Eu moro na cidade também, no Jordão, que é uma cidade pequena no interior do Acre. Foi, se não me engano, o ultimo município do Acre a ter casos de coronavírus. E assim que apareceu o primeiro caso, nós fomos para a aldeia. Na aldeia, quando as pessoas ficaram sabendo, as mulheres, que chamamos de “as curandeiras”, se reuniram para retirar as medicinas da floresta para fazer um banho para todos. São os remédios para afastar as doenças que estavam vindo, afastar os maus espíritos. Com essas medicinas, as pessoas podem até pegar o vírus, mas ele não é fatal. Eu peguei, minha filha de 6 meses pegou, meu companheiro pegou, minhã mãe e minhas irmãs pegaram. Quando isso aconteceu, vários pajés e curandeiras fizeram esses banhos, mas estou contando aqui sobre a minha aldeia. Creio que nas outras também fizeram o banho de medicinas, consagraram as medicinas, como nixi pae, que é a ayahuasca, e o rapé. Tudo isso foi usado junto com as rezas tradicionais como uma forma de proteção espiritual.

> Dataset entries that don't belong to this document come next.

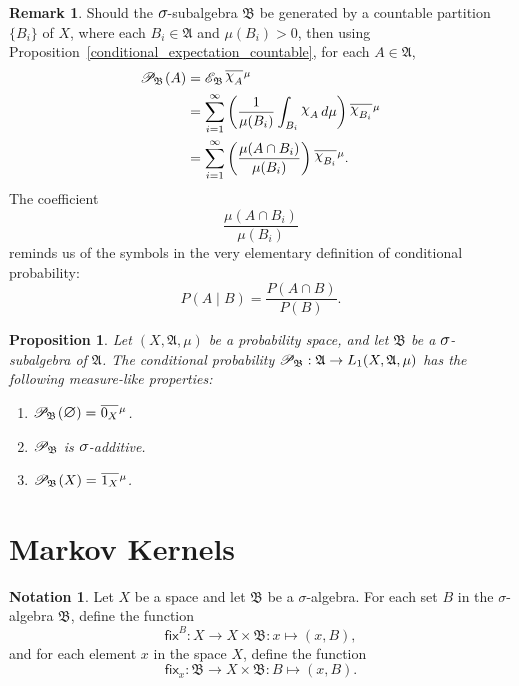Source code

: \documentclass[
twoside=true,
paper=letter,
fontsize=9pt,
pagesize=auto,
leqno,
openany,
headsepline,
overfullrule,
]{scrbook}
\theoremstyle{plain}
\theoremstyle{plain}
\newtheorem{prop}[thm]{Proposition}
\theoremstyle{definition}
\newtheorem{rmk}[thm]{Remark}
\newtheorem{notn}[thm]{Notation}
\theoremstyle{bfnoteitalic}
\theoremstyle{bfnoteroman}
\newcommand{\sigalg}[1]{\mathfrak{#1}}
\newcommand{\cali}[1]{\mathscr{#1}}
\newcommand{\sfop}[1]{\mathsf{#1}}
\newcommand{\condexpsub}[2]
{\mathop{\cali{E}\hspace{-1.5pt}}\nolimits_{#2}\hspace{-1pt}#1}
\newcommand{\condprobsub}[2]
{\mathop{\cali{P}\hspace{-1.5pt}}\nolimits_{#2}\hspace{-1pt}\left(#1\right)}
\newcommand{\condprobop}[1]{\mathop{\cali{P}\hspace{-1pt}}\nolimits_{#1}}
\newcommand{\textsigma}{\hbox{\large{$\sigma$}}\kern-1pt}
\newcommand{\charfunction}[1]{{\raisebox{2pt}{$\chi$}}_{#1}}
\newcommand{\mtset}{\hbox{\large{$\varnothing$}}}
\newcommand{\meets}{\cap}
\newcommand{\sigmaalgebra}{\sigalg{A}}
\newcommand{\sigmaalgebraii}{\sigalg{B}}
\newcommand{\Lone}{L_1(\measurespace, \sigmaalgebra, \measure)}
\newcommand{\sigalgb}{\sigmaalgebraii}
\newcommand{\measurespace}{X}
\newcommand{\mspaceelt}{x}
\newcommand{\measure}{\mu}
\newcommand{\seti}{A}
\newcommand{\setii}{B}
\newcommand{\fixinthefirst}[1]{\sfop{fix}_{#1}}
\newcommand{\fixinthesecond}[1]{\sfop{fix}^{#1}}
\newcommand*\xbar[1]{%
   \hbox{%
     \vbox{%
       \hrule height 0.4pt %
       \kern0.4ex%
       \hbox{%
         \ensuremath{#1}%
       }%
     }%
   }%
}
\newcommand{\lebclass}[1]{\hspace{.5pt}\xbar{#1}\hspace{0.5pt}}
\newcommand{\ellclass}[2]{\lebclass{#1}^{#2}}
\begin{document}
\begin{rmk}
Should the $\textsigma$-subalgebra $\sigmaalgebraii$ be generated by a countable partition $\{\setii_i\}$ of $\measurespace$, where each $\setii_i\in\sigmaalgebra$ and $\measure(\setii_i)>0$, then using Proposition~\ref{conditional_expectation_countable}, for each 
$\seti\in\sigmaalgebra$,
\begin{align*}
\condprobsub{\seti}{\sigalgb}
& = \condexpsub{\ellclass{\charfunction{\seti}}{\measure}}{\sigmaalgebraii} \\
& =
\sum_{i=1}^{\infty}
\left(
\frac{1}{\measure(\setii_i)}
\int_{\setii_i} \charfunction{\seti}\, d\measure
\right)
\ellclass{\charfunction{\setii_i}}{\measure} \\
& = 
\sum_{i=1}^{\infty}
\left(
\frac{\measure(\seti \meets \setii_i)}{\measure(\setii_i)}
\right)
\ellclass{\charfunction{\setii_i}}{\measure}.
\end{align*}
The coefficient
\[
\dfrac{\measure(\seti \meets \setii_i)}{\measure(\setii_i)}
\]
reminds us of the symbols in the very elementary definition of conditional probability:
\[
P(A\mid B) = \frac{P(A\meets B)}{P(B)}.
\]
\end{rmk}



\begin{prop}
Let
$(\measurespace,\sigmaalgebra,\measure)$
be a probability space, and let $\sigmaalgebraii$ be a $\textsigma$-subalgebra of $\sigmaalgebra$.
The conditional probability $\condprobop{\sigmaalgebraii}: \sigmaalgebra \to \Lone$  
has the following measure-like properties:
\begin{enumerate}
\item 
$\condprobsub{\mtset}{\sigmaalgebraii} = \ellclass{0_\measurespace}{\measure}$.
\item
$\condprobop{\sigmaalgebraii}$ is $\textsigma$-additive.
\item
$\condprobsub{\measurespace}{\sigmaalgebraii} = \ellclass{1_\measurespace}{\measure}$.
\end{enumerate}
\end{prop}




\section{Markov Kernels}
\begin{notn}
Let 
$\measurespace$ be a space and let
$\sigmaalgebraii$ be a \textsigma-algebra.
For each set $\setii$ in the \textsigma-algebra $\sigmaalgebraii$, define the function
\[
\fixinthesecond{\setii}
: \measurespace\to\measurespace\times\sigmaalgebraii
: \mspaceelt\mapsto(\mspaceelt,\setii),
\]
 and for each  element $\mspaceelt$ in the space $\measurespace$, define the function
\[
\fixinthefirst{\mspaceelt}
: \sigmaalgebraii\to\measurespace\times\sigmaalgebraii
: \setii\mapsto(\mspaceelt,\setii).
\]
\end{notn}
\end{document}

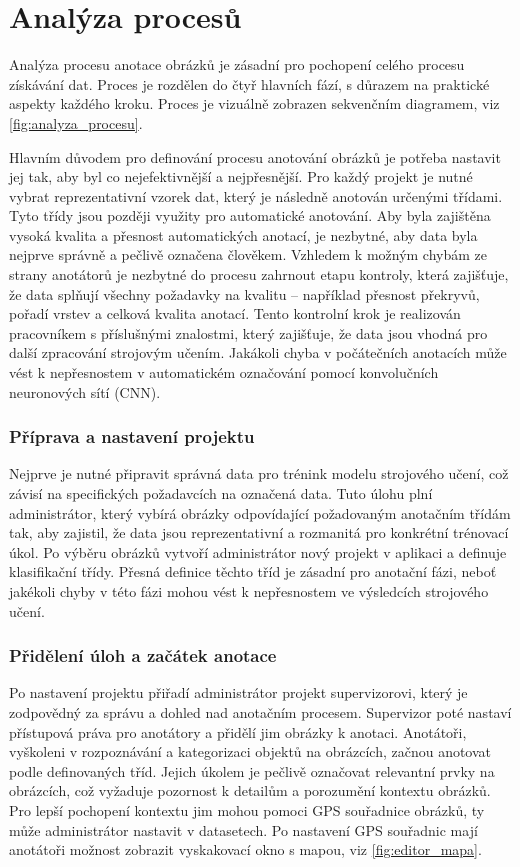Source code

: \section{Analýza procesů}
Analýza procesu anotace obrázků je zásadní pro pochopení celého procesu získávání dat. Proces je rozdělen do čtyř hlavních fází, s důrazem na praktické aspekty každého kroku. Proces je vizuálně zobrazen sekvenčním diagramem, viz \vref{fig:analyza_procesu}.

Hlavním důvodem pro definování procesu anotování obrázků je potřeba nastavit jej tak, aby byl co nejefektivnější a nejpřesnější. Pro každý projekt je nutné vybrat reprezentativní vzorek dat, který je následně anotován určenými třídami. Tyto třídy jsou později využity pro automatické anotování. Aby byla zajištěna vysoká kvalita a přesnost automatických anotací, je nezbytné, aby data byla nejprve správně a pečlivě označena člověkem. Vzhledem k možným chybám ze strany anotátorů je nezbytné do procesu zahrnout etapu kontroly, která zajišťuje, že data splňují všechny požadavky na kvalitu – například přesnost překryvů, pořadí vrstev a celková kvalita anotací. Tento kontrolní krok je realizován pracovníkem s příslušnými znalostmi, který zajišťuje, že data jsou vhodná pro další zpracování strojovým učením. Jakákoli chyba v počátečních anotacích může vést k nepřesnostem v automatickém označování pomocí konvolučních neuronových sítí (CNN).


\subsubsection{Příprava a nastavení projektu}
  
  Nejprve je nutné připravit správná data pro trénink modelu strojového učení, což závisí na specifických požadavcích na označená data. Tuto úlohu plní administrátor, který vybírá obrázky odpovídající požadovaným anotačním třídám tak, aby zajistil, že data jsou reprezentativní a rozmanitá pro konkrétní trénovací úkol. Po výběru obrázků vytvoří administrátor nový projekt v aplikaci a definuje klasifikační třídy. Přesná definice těchto tříd je zásadní pro anotační fázi, neboť jakékoli chyby v této fázi mohou vést k nepřesnostem ve výsledcích strojového učení.


\subsubsection{Přidělení úloh a začátek anotace}
Po nastavení projektu přiřadí administrátor projekt supervizorovi, který je zodpovědný za správu a dohled nad anotačním procesem. Supervizor poté nastaví přístupová práva pro anotátory a přidělí jim obrázky k anotaci. Anotátoři, vyškoleni v rozpoznávání a kategorizaci objektů na obrázcích, začnou anotovat podle definovaných tříd. Jejich úkolem je pečlivě označovat relevantní prvky na obrázcích, což vyžaduje pozornost k detailům a porozumění kontextu obrázků. Pro lepší pochopení kontextu jim mohou pomoci GPS souřadnice obrázků, ty může administrátor nastavit v datasetech. Po nastavení GPS souřadnic mají anotátoři možnost zobrazit vyskakovací okno s mapou, viz \vref{fig:editor_mapa}.


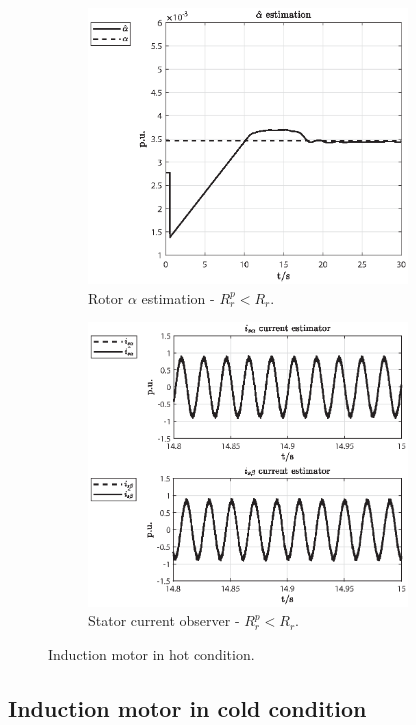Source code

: \documentclass[11pt,a4paper,oneside]{book}
\numberwithin{equation}{section}
\theoremstyle{it}
\theoremstyle{definition}
\begin{document}
\begin{figure}[H]
	\centering
	\begin{subfigure}{0.5\textwidth}
	\centering
	\includegraphics[width = 240pt, keepaspectratio]{figures/sim_results/hot_condition/alpha_est.eps}
	\captionsetup{width=0.65\textwidth, font=footnotesize}	
	\caption{Rotor ${\alpha}$ estimation - $R_r^p < R_r$.}
	\label{fig_sim_res_17}
	\end{subfigure}%
	\begin{subfigure}{0.5\textwidth}
	\centering
	\includegraphics[width = 240pt, keepaspectratio]{figures/sim_results/hot_condition/current_obs.eps}
	\captionsetup{width=0.65\textwidth, font=footnotesize}	
	\caption{Stator current observer - $R_r^p < R_r$.}
	\label{fig_sim_res_18}
	\end{subfigure}		
	\captionsetup{width=0.5\textwidth, font=small}		
	\caption{Induction motor in hot condition.}
	\label{}
\end{figure}

\subsection{Induction motor in cold condition}
\end{document}
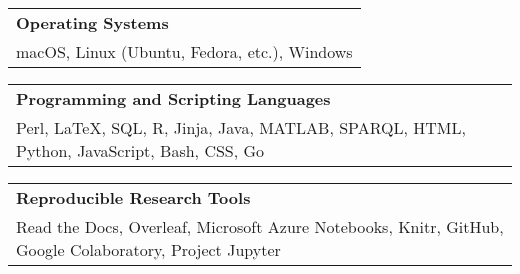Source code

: \documentclass[10pt, letterpaper]{article}
\newcommand{\tabularxwidth}{\textwidth}
\begin{document}
        
            \vspace{.5em}
        

    
        \begin{tabularx}{\tabularxwidth}{X}
            \textbf{Operating Systems} \\
            
            macOS, 
            Linux (Ubuntu, Fedora, etc.), 
            Windows \\
        \end{tabularx}

        
            \vspace{.5em}
        

    
        \begin{tabularx}{\tabularxwidth}{X}
            \textbf{Programming and Scripting Languages} \\
            
            Perl, 
            LaTeX, 
            SQL, 
            R, 
            Jinja, 
            Java, 
            MATLAB, 
            SPARQL, 
            HTML, 
            Python, 
            JavaScript, 
            Bash, 
            CSS, 
            Go \\
        \end{tabularx}

        
            \vspace{.5em}
        

    
        \begin{tabularx}{\tabularxwidth}{X}
            \textbf{Reproducible Research Tools} \\
            
            Read the Docs, 
            Overleaf, 
            Microsoft Azure Notebooks, 
            Knitr, 
            GitHub, 
            Google Colaboratory, 
            Project Jupyter \\
        \end{tabularx}
\end{document}
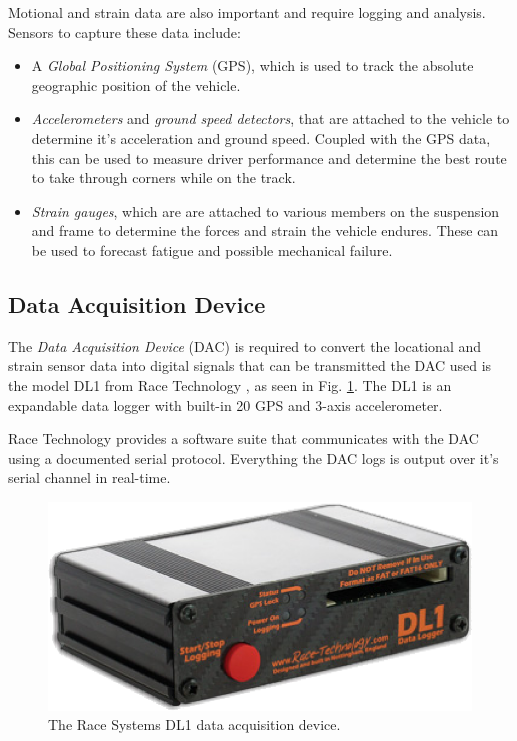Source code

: Motional and strain data are also important and require logging and analysis. Sensors to capture these data include:

\begin{itemize}

\item A \emph{Global Positioning System} (GPS), which is used to track the absolute geographic position of the vehicle. 

\item \emph{Accelerometers} and \emph{ground speed detectors}, that are attached to the vehicle to determine it's acceleration and ground speed. Coupled with the GPS data, this can be used to measure driver performance and determine the best route to take through corners while on the track.

\item \emph{Strain gauges}, which are are attached to various members on the suspension and frame to determine the forces and strain the vehicle endures. These can be used to forecast fatigue and possible mechanical failure. 

\end{itemize}

\subsection{Data Acquisition Device}

The \emph{Data Acquisition Device} (DAC) is required to convert the locational and strain sensor data into digital signals that can be transmitted  the DAC used is the model DL1 from Race Technology \cite{DL1Dsheet}, as seen in Fig. \ref{fig:dl1_product}. The DL1 is an expandable data logger with built-in \unit{20}{\hertz} GPS and 3-axis accelerometer. 

Race Technology provides a software suite that communicates with the DAC using a documented serial protocol. Everything the DAC logs is output over it's serial channel in real-time.

\begin{figure}[H]
	\centering
		\includegraphics[scale=0.5]{background/figures/dl1.eps}
	\caption{The Race Systems DL1 data acquisition device.}
	\label{fig:dl1_product}
\end{figure}

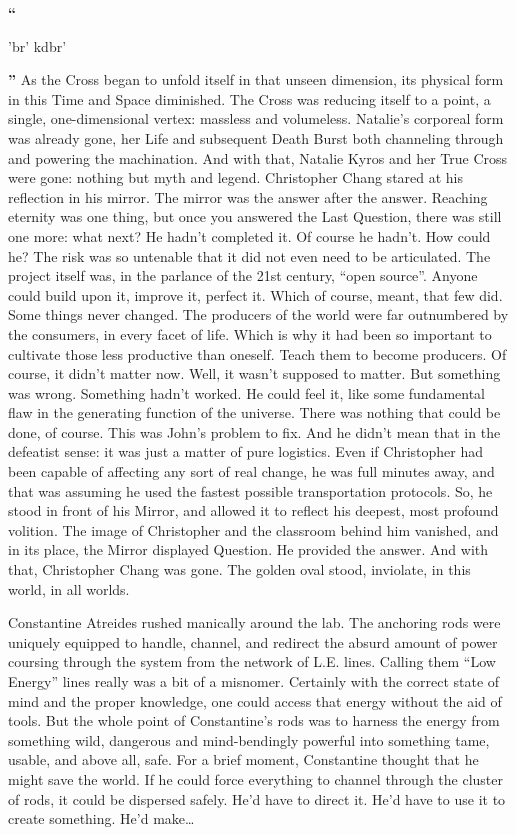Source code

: \SmallVSpace
‎‎\textbf{``}\begin{cjhebrew}'br' kdbr'\end{cjhebrew}\textbf{''}
\SmallVSpace
As the Cross began to unfold itself in that unseen dimension, its physical form in this Time and Space diminished. The Cross was reducing itself to a point, a single, one-dimensional vertex: massless and volumeless. Natalie’s corporeal form was already gone, her Life and subsequent Death Burst both channeling through and powering the machination.
\SomeVSpace
And with that, Natalie Kyros and her True Cross were gone: nothing but myth and legend.
\simpleline
{}
Christopher Chang stared at his reflection in his mirror. The mirror was the answer after the answer. Reaching eternity was one thing, but once you answered the Last Question, there was still one more: what next?
\SmallVSpace
He hadn’t completed it. Of course he hadn’t. How could he? The risk was so untenable that it did not even need to be articulated. The project itself was, in the parlance of the 21st century, “open source”. Anyone could build upon it, improve it, perfect it. Which of course, meant, that few did. Some things never changed. The producers of the world were far outnumbered by the consumers, in every facet of life.
\SmallVSpace
Which is why it had been so important to cultivate those less productive than oneself. Teach them to become producers. Of course, it didn’t matter now. Well, it wasn’t supposed to matter. But something was wrong. Something hadn’t worked. He could feel it, like some fundamental flaw in the generating function of the universe.
\SmallVSpace
There was nothing that could be done, of course. This was John’s problem to fix. And he didn’t mean that in the defeatist sense: it was just a matter of pure logistics. Even if Christopher had been capable of affecting any sort of real change, he was full minutes away, and that was assuming he used the fastest possible transportation protocols.
\SmallVSpace
So, he stood in front of his Mirror, and allowed it to reflect his deepest, most profound volition. The image of Christopher and the classroom behind him vanished, and in its place, the Mirror displayed Question.
\SmallVSpace
He provided the answer. And with that, Christopher Chang was gone.
\SomeVSpace
The golden oval stood, inviolate, in this world, in all worlds.
\simpleline
{}

Constantine Atreides rushed manically around the lab. The anchoring rods were uniquely equipped to handle, channel, and redirect the absurd amount of power coursing through the system from the network of L.E. lines. Calling them “Low Energy” lines really was a bit of a misnomer. Certainly with the correct state of mind and the proper knowledge, one could access that energy without the aid of tools. But the whole point of Constantine’s rods was to harness the energy from something wild, dangerous and mind-bendingly powerful into something tame, usable, and above all, safe.
\SomeVSpace
For a brief moment, Constantine thought that he might save the world. If he could force everything to channel through the cluster of rods, it could be dispersed safely. He’d have to direct it. He’d have to use it to create something. He’d make…


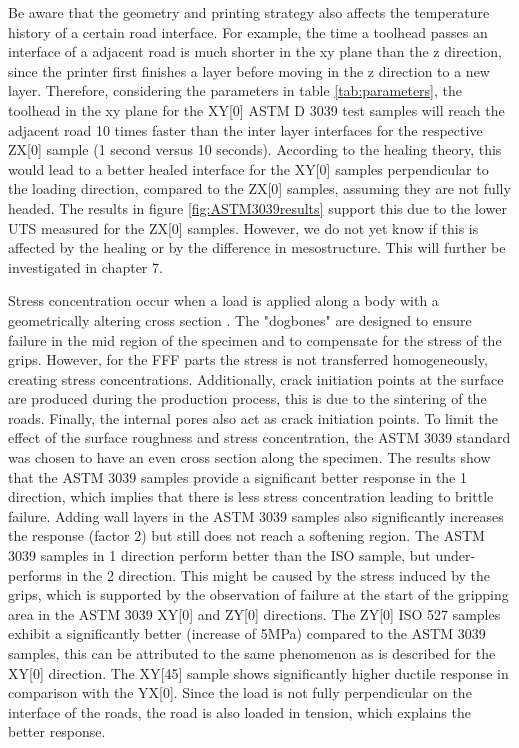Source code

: Be aware that the geometry and printing strategy also affects the temperature history of a certain road interface. For example, the time a toolhead passes an interface of a adjacent road is much shorter in the xy plane than the z direction, since the printer first finishes a layer before moving in the z direction to a new layer. Therefore, considering the parameters in table \ref{tab:parameters}, the toolhead in the xy plane for the XY[0] ASTM D 3039 test samples will reach the adjacent road 10 times faster than the inter layer interfaces for the respective ZX[0] sample (1 second versus 10 seconds). According to the healing theory, this would lead to a better healed interface for the XY[0] samples perpendicular to the loading direction, compared to the ZX[0] samples, assuming they are not fully headed. The results in figure \ref{fig:ASTM3039results} support this due to the lower UTS measured for the ZX[0] samples. However, we do not yet know if this is affected by the healing or by the difference in mesostructure. This will further be investigated in chapter 7. 

Stress concentration occur when a load is applied along a body with a geometrically altering cross section \cite{TronvollTheApproach}. The "dogbones" are designed to ensure failure in the mid region of the specimen and to compensate for the stress of the grips. However, for the FFF parts the stress is not transferred homogeneously, creating stress concentrations. Additionally, crack initiation points at the surface are produced during the production process, this is due to the sintering of the roads. Finally, the internal pores also act as crack initiation points. To limit the effect of the surface roughness and stress concentration, the ASTM 3039 standard was chosen to have an even cross section along the specimen. The results show that the ASTM 3039 samples provide a significant better response in the 1 direction, which implies that there is less stress concentration leading to brittle failure. Adding wall layers in the ASTM 3039 samples also significantly increases the response (factor 2) but still does not reach a softening region. The ASTM 3039 samples in 1 direction perform better than the ISO sample, but under-performs in the 2 direction. This might be caused by the stress induced by the grips, which is supported by the observation of failure at the start of the gripping area in the ASTM 3039  XY[0] and ZY[0] directions. The ZY[0] ISO 527 samples exhibit a significantly better (increase of 5MPa) compared to the ASTM 3039 samples, this can be attributed to the same phenomenon as is described for the XY[0] direction.
The XY[45] sample shows significantly higher ductile response in comparison with the YX[0]. Since the load is not fully perpendicular on the interface of the roads, the road is also loaded in tension, which explains the better response.

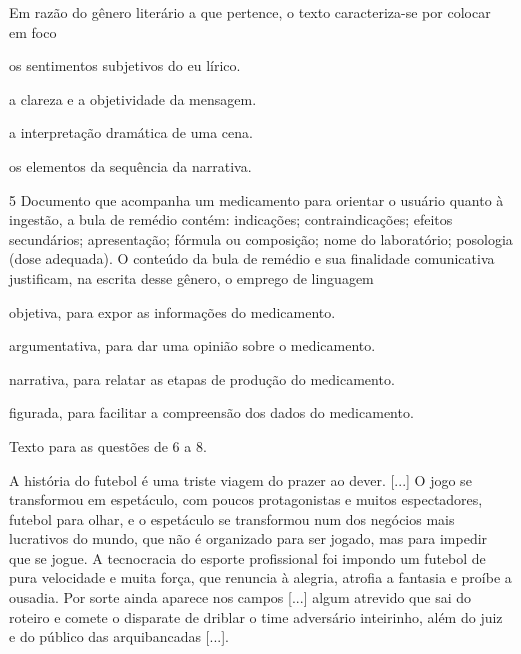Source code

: \pagebreak
Em razão do gênero literário a que pertence, o texto caracteriza-se por
colocar em foco

\begin{escolha}
\item os sentimentos subjetivos do eu lírico.

\item a clareza e a objetividade da mensagem.

\item a interpretação dramática de uma cena.

\item os elementos da sequência da narrativa.
\end{escolha}

\num{5} Documento que acompanha um medicamento para orientar o
usuário quanto à ingestão, a bula de remédio contém: indicações;
contraindicações; efeitos secundários; apresentação; fórmula ou composição;
nome do laboratório; posologia (dose adequada). O conteúdo 
da bula de remédio e sua finalidade comunicativa justificam,
na escrita desse gênero, o emprego de linguagem

\begin{escolha}
\item objetiva, para expor as informações do medicamento.

\item argumentativa, para dar uma opinião sobre o medicamento.

\item narrativa, para relatar as etapas de produção do medicamento.

\item figurada, para facilitar a compreensão dos dados do medicamento.
\end{escolha}


Texto para as questões de 6 a 8.

\begin{myquote}
A história do futebol é uma triste viagem do prazer ao dever. {[}...{]}
O jogo se transformou em espetáculo, com poucos protagonistas e muitos
espectadores, futebol para olhar, e o espetáculo se transformou num dos
negócios mais lucrativos do mundo, que não é organizado para ser jogado,
mas para impedir que se jogue. A tecnocracia do esporte profissional foi
impondo um futebol de pura velocidade e muita força, que renuncia à
alegria, atrofia a fantasia e proíbe a ousadia. Por sorte ainda aparece
nos campos {[}...{]} algum atrevido que sai do roteiro e comete o
disparate de driblar o time adversário inteirinho, além do juiz e do
público das arquibancadas {[}...{]}.

\end{myquote}

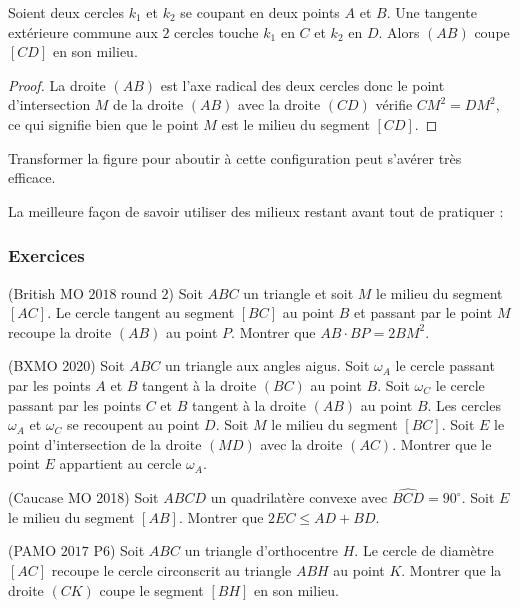 \begin{lem}
Soient deux cercles $k_1$ et $k_2$ se coupant en deux points $A$ et $B$. Une tangente extérieure commune aux $2$ cercles touche $k_1$ en $C$ et $k_2$ en $D$. Alors $(AB)$ coupe $[CD]$ en son milieu.
\end{lem}


\begin{proof}
La droite $(AB)$ est l'axe radical des deux cercles donc le point d'intersection $M$ de la droite $(AB)$ avec la droite $(CD)$ vérifie $CM^2=DM^2$, ce qui signifie bien que le point $M$ est le milieu du segment $[CD]$.
\end{proof}


Transformer la figure pour aboutir à cette configuration peut s'avérer très efficace.

La meilleure façon de savoir utiliser des milieux restant avant tout de pratiquer :


\subsubsection{Exercices}


\begin{exo}
(British MO $2018$ round $2$)
Soit $ABC$ un triangle et soit $M$ le milieu du segment $[AC]$. Le cercle tangent au segment $[BC]$ au point $B$ et passant par le point $M$ recoupe la droite $(AB)$ au point $P$. Montrer que $AB\cdot BP=2BM^2$.
\end{exo}


\begin{exo}
(BXMO 2020) Soit $ABC$ un triangle aux angles aigus. Soit $\omega_A$ le cercle passant par les points $A$ et $B$ tangent à la droite $(BC)$ au point $B$. Soit $\omega_C$ le cercle passant par les points $C$ et $B$ tangent à la droite $(AB)$ au point $B$. Les cercles $\omega_A$ et $\omega_C$ se recoupent au point $D$. Soit $M$ le milieu du segment $[BC]$. Soit $E$ le point d'intersection de la droite $(MD)$ avec la droite $(AC)$. Montrer que le point $E$ appartient au cercle $\omega_A$.
\end{exo}


\begin{exo}
(Caucase MO 2018) Soit $ABCD$ un quadrilatère convexe avec $\widehat{BCD}=90^\circ$. Soit $E$ le milieu du segment $[AB]$. Montrer que $2EC\leq AD+BD$.
\end{exo}


\begin{exo}
(PAMO $2017$ P$6$)
Soit $ABC$ un triangle d'orthocentre $H$. Le cercle de diam\`etre $[AC]$ recoupe le cercle circonscrit au triangle $ABH$ au point $K$. Montrer que la droite $(CK)$ coupe le segment $[BH]$ en son milieu.
\end{exo}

Todos tomaram banho com as várias medicinas que as curandeiras prepararam em um panelão. Foi organizado por uma liderança indígena mulher, Tamani, minha irmã. Ela comunicou uma reunião para que todas as mulheres pudessem participar da caminhada na floresta em busca das ervas medicinais para fazer o banho. Nós fomos caminhando pela floresta, entrando onde dava para entrar, até encontrar as medicinas. Aliás, na aldeia Chico Curumim, já tem alguns parques que algumas curandeiras estão organizando, para quando precisarem de banho ou defumar, já não ser necessário irem tão longe para buscar as medicinas. Após a caminhada na floresta, todas colheram as medicinas e trouxeram para casa. É um trabalho coletivo que fazemos. Na sequência, buscamos água no rio e colocamos em uma panela bem grande para ferver. E todos combinam um horário para tomar banho juntos, homens e mulheres. Usamos no máximo três dias para que todos da aldeia tomassem o banho preparado.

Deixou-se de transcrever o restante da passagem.